Эту телеграмму в конце августа восемнадцатого года получил командир отряда миноносцев, следовавшего из Кронштадта, через Мариинскую водную систему и Рыбинск, к Нижнему Новгороду, чтобы вместе с Волжской военной флотилией не допустить продвижения белых из Казани вверх по Волге.

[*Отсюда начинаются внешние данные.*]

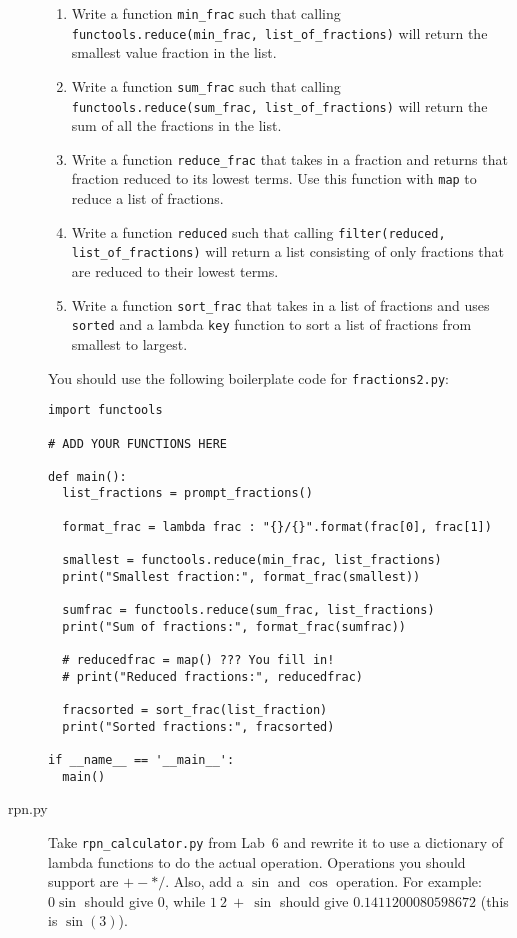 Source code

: \documentclass[11pt]{cselabheader}
\begin{document}
\begin{description}
\begin{enumerate}
      \item Write a function \lstinline{min_frac} such that calling
        \lstinline{functools.reduce(min_frac, list_of_fractions)} will return
        the smallest value fraction in the list.
      \item Write a function \lstinline{sum_frac} such that calling
        \lstinline{functools.reduce(sum_frac, list_of_fractions)} will return
        the sum of all the fractions in the list.
      \item Write a function \lstinline{reduce_frac} that takes in a fraction
        and returns that fraction reduced to its lowest terms. Use this function
        with \lstinline{map} to reduce a list of fractions.
      \item Write a function \lstinline{reduced} such that calling
        \lstinline{filter(reduced, list_of_fractions)} will return a list consisting
        of only fractions that are reduced to their lowest terms.
      \item Write a function \lstinline!sort_frac! that takes in a list of
        fractions and uses \lstinline{sorted}
        and a lambda \lstinline{key} function to sort a list of fractions from
        smallest to largest.
    \end{enumerate}

    You should use the following boilerplate code for \texttt{fractions2.py}:
    \begin{lstlisting}
import functools

# ADD YOUR FUNCTIONS HERE

def main():
  list_fractions = prompt_fractions()

  format_frac = lambda frac : "{}/{}".format(frac[0], frac[1])

  smallest = functools.reduce(min_frac, list_fractions)
  print("Smallest fraction:", format_frac(smallest))

  sumfrac = functools.reduce(sum_frac, list_fractions)
  print("Sum of fractions:", format_frac(sumfrac))

  # reducedfrac = map() ??? You fill in!
  # print("Reduced fractions:", reducedfrac)

  fracsorted = sort_frac(list_fraction)
  print("Sorted fractions:", fracsorted)

if __name__ == '__main__':
  main()
    \end{lstlisting}

  \item[rpn.py] Take \texttt{rpn\_calculator.py} from Lab~6 and rewrite
    it to use a dictionary of lambda functions to do the actual operation.
    Operations you should support are $+ - * /$. Also, add a $\sin$ and $\cos$
    operation. For example: $0 \sin$ should give $0$, while $1~2~+~\sin$ should
    give $0.1411200080598672$ (this is $\sin(3)$).


\end{description}
\end{document}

Копия телеграммы была вручена председателю Рыбинского Совдепа, и в тот же день, пополнив запасы угля и погрузив орудия и снаряды, отряд миноносцев продолжил путь к Нижнему.
Девятого сентября отряд кораблей Волжской флотилии подошел к Казани, на пристани бывшего пароходства «Самолет» высадился десант и, захватив у белочехов артиллерийские орудия, начал обстрел города. Среди «доблестных» защитников Казани началась паника. Перхурову чудом удалось вырваться из окружения, пробраться в Уфу.
Савинкова здесь уже не было. Бывший руководитель «Союза защиты Родины и свободы» понял: надо бежать. «Социалист» становится доверенным лицом монархиста Колчака и уезжает за границу выпрашивать у союзников вооружение, убеждать их не прекращать войны с Советами.
Ярым сторонником «верховного правителя» становится и Перхуров, за заслуги в борьбе с большевиками его производят в генерал-майоры.
С новым званием — новое назначение: Перхуров — начальник партизанских отрядов Третьей колчаковской армии. Впрочем, командовать ему пришлось только одним отрядом — под ударами Красной Армии воинство Колчака бежит. Бежит и Перхуров.
В марте двадцатого года севернее Байкала поредевший отряд новоявленного генерал-майора окружили красные партизаны, предложили офицерам сдаться без боя. Перхуров колебался: ему, потомственному дворянину, выпускнику Генеральной академии, наконец, генерал-майору, — поднять руки перед мужичьем с охотничьими дробовиками?
Колебания кончились, как только красный парламентер, бородатый сибиряк с умными, насмешливыми глазами, показал ему газету с постановлением Советской власти об отмене смертной казни в связи с разгромом Юденича, Колчака и Деникина.
— Сдавайся, господин офицер, подобру-поздорову, пока Советская власть милует. Да больше не греши, а то ведь и казнит, — посоветовал мужик.
Перхуров приказал отряду сдать оружие, но совет парламентера пропустил мимо ушей…
В Иркутском лагере для военнопленных он узнает о нападении белопанской Польши, о воззвании Советской власти к офицерам помочь в борьбе с польской шляхтой. Перед Перхуровым замаячила надежда сбежать за границу. Он пишет заявление с просьбой направить его на фронт, но энтузиазм бывшего генерал-майора настораживает, ему отказывают.
А в это время за тысячи верст от Иркутска, в Варшаве, на французские, английские, польские деньги Савинков собирает так называемую «Русскую народную армию».